Wagg’s planet is for now named WASP-142b. It is an extrasolar planet, or exoplanet. These are planets that orbit stars other than our own sun. So far, more than 1,000 such worlds have been discovered. The planet is about 1,000 light years from Earth. It orbits a binary star located in the constellation Hydra.
“It is remarkable. It makes me embarrassed. Tom is already so far ahead of where I was as a 15-year-old,” says David Kipping. He is an astronomer at Harvard University and was not connected to the discovery. “We have an astronomy superstar in the making.”
Tom, now 17, found the planet two years ago while doing an internship at Keele University, near his hometown of Newcastle-under-Lyme in England. Keele University in England just announced the teen’s achievement on June 10.
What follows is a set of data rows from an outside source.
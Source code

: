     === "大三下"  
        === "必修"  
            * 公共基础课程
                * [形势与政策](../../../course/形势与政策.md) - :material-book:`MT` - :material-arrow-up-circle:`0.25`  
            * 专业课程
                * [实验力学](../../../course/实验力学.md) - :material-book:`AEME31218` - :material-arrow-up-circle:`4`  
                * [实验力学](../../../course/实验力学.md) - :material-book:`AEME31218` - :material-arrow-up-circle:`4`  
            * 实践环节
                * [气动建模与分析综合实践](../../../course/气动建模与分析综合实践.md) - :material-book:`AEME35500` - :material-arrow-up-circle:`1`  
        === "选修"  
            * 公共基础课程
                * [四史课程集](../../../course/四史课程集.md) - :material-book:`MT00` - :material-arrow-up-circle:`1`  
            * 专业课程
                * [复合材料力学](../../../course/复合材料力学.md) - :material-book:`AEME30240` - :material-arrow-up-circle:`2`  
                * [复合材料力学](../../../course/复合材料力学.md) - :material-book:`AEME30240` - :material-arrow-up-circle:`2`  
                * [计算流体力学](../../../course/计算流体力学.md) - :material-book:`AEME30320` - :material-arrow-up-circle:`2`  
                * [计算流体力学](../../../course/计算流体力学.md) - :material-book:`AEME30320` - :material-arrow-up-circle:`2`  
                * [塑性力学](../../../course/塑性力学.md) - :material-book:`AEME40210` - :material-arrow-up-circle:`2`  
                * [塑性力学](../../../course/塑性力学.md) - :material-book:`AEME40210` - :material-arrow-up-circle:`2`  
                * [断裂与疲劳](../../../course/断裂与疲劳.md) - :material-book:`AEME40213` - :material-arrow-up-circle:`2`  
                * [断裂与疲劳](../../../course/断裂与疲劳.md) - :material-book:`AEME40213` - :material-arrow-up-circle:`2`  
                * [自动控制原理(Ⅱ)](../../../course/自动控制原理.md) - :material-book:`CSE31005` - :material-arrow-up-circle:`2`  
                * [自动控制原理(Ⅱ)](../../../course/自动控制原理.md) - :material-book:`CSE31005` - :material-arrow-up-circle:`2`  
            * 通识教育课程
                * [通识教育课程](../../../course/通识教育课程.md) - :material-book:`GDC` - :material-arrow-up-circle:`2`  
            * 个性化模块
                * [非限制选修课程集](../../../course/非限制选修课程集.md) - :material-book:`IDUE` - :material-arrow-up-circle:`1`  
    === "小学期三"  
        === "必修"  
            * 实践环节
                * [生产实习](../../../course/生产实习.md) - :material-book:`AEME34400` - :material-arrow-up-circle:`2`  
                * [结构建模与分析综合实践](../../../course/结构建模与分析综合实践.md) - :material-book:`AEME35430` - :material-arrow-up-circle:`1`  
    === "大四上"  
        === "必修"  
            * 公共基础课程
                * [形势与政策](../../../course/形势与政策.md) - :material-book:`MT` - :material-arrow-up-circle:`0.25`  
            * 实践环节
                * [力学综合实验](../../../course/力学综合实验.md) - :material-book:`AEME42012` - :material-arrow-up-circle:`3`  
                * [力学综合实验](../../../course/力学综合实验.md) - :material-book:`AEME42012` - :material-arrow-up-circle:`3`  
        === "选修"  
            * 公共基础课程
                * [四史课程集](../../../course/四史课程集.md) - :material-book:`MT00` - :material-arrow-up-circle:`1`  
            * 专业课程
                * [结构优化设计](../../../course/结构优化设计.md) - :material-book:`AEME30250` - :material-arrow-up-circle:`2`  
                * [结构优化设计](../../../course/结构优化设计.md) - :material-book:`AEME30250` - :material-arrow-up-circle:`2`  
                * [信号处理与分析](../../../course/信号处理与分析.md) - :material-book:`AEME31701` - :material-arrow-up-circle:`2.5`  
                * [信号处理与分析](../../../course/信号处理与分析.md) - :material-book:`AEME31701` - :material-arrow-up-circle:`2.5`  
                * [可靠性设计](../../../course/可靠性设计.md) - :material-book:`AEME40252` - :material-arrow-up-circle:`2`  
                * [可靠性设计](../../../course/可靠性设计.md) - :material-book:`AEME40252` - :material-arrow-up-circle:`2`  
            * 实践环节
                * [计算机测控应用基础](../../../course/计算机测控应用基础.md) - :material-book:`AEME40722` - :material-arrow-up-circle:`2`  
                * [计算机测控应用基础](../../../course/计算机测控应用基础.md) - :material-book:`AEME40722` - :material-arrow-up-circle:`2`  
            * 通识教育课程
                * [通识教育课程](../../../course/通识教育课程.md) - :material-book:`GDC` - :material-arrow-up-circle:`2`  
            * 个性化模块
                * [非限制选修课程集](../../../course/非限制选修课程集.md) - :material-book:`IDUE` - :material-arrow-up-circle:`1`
This university is part of the Wide Angle Search for Planets, or WASP, collaboration. The project is one of the leaders in discovering extrasolar planets.
“Tom is keen to learn about science, so it was easy to train him to look for planets,” says Coel Hellier. Hellier is an astrophysicist. He leads the WASP project at Keele.
WASP works by monitoring millions of stars. When an extrasolar planet passes in front of its star, the star’s brightness dips slightly. (That passage is called a transit.) Tom was poring over data collected by the project when he spotted such a dip. This initial discovery took professional astronomers two more years to confirm.
WASP-142b is about the same size as Jupiter. Since the planet is so large and its host star is very bright, WASP-142b likely will be subjected to many more follow-up observations, says Kipping.
“I expect astronomers will be looking at Tom’s planet in the future and trying to measure its atmosphere,” Kipping adds. The planet completes a full orbit of its star every two days. That frequency will give astronomers lots of opportunities to observe WASP-142b as it crosses the face of its star. Observations of the light shining through the planet’s atmosphere could help to reveal its composition.
Tom’s discovery is “a testament to the accessibility and appeal of looking for planets,” Kipping says.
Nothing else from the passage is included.